The Coulée verte René-Dumont in Paris, the High Line in New York City, and the Bloomingdale Trail Park in Chicago all show the transformational impact a connective element can have, thereby providing a different perspective of the city and its own unique experience. The High Line has a world-class art program and now attracts 8 million visitors a year. In Northwest Arkansas, on the edge of Bentonville, a coffee shop recently opened along the Applegate hike and bike trail. It has been wildly successful, despite the trail being the only means of access. But each of these trails is no more than a few miles long and limited to just one area of the city. The Atlanta Beltline is a close corollary to The Loop and illustrates the transformative potential of a contiguous link between a city’s neighborhoods. Once complete, it will create a 22-mile loop encircling the urban core of Atlanta.

Copenhagen, beyond its cycling network, also offers one of the best examples of how to layer cultural expression on a linear public space. Superkilen Park has distinct zones for recreation, social gatherings, and fitness which incorporate elements from the 62 different nationalities represented in the surrounding neighborhood. Of course there is a bike path, but at less than half a mile long, the focus is on connecting the local community with the immigrant population, thus establishing a shared ownership of public space.

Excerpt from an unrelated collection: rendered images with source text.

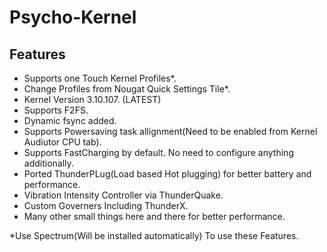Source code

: # Psycho-Kernel


## Features
- Supports one Touch Kernel Profiles*.
- Change Profiles from Nougat Quick Settings Tile*.
- Kernel Version 3.10.107. (LATEST)
- Supports F2FS.
- Dynamic fsync added.
- Supports Powersaving task allignment(Need to be enabled from Kernel Audiutor CPU tab).
- Supports FastCharging by default. No need to configure anything additionally.
- Ported ThunderPLug(Load based Hot plugging) for better battery and performance.
- Vibration Intensity Controller via ThunderQuake.
- Custom Governers Including ThunderX.
- Many other small things here and there for better performance.

*Use Spectrum(Will be installed automatically) To use these Features.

Dallas now has the opportunity to take the best aspects of each of these and create a unified cultural element. A ride along the Skyline Trail from the semi-abstract concrete cows grazing the man-made Trinity Basin, to Moore Park and its natural winding perimeter formed by Cedar Creek, reveals the extreme lengths taken to control the immense power of nature. The glass and concrete towers of modernity fade around the bend as the resilient vernacular of shotgun homes and intimate front porches of The Bottoms come into view. The slow climb out of the White Rock Creek Basin along the Santa Fe Trail reveals both glimpses of the modern city and reminders of the previous life of this corridor with shops fronting the former rail line. Taken together, these experiences along the trails reveal the city over miles. Glimpses of history, misplaced ambitions, thoughtful detailing, grave injustices, unspoiled nature, waste, noise, wildlife, music, art, roadkill, potholes, and puddles. Experienced not all at once, but understood as all part of an imperfect whole. Tying these distinct experiences together will require coordinated effort, but cultural shifts are moving in the right direction. A rise in interest in outdoor physical fitness and cycling was kicked into overdrive during the pandemic and has created more demand for trails. The electrification of bicycles and other transport is opening the modality to new users and uses, particularly in climates where riders will break a sweat even with modest effort. Early successes like the Katy Trail, and eye-catching landmarks like the University Crossing bridge over Mockingbird Lane and the Northaven Trail bridge over US-75, bring attention to the trail network and the potential it holds.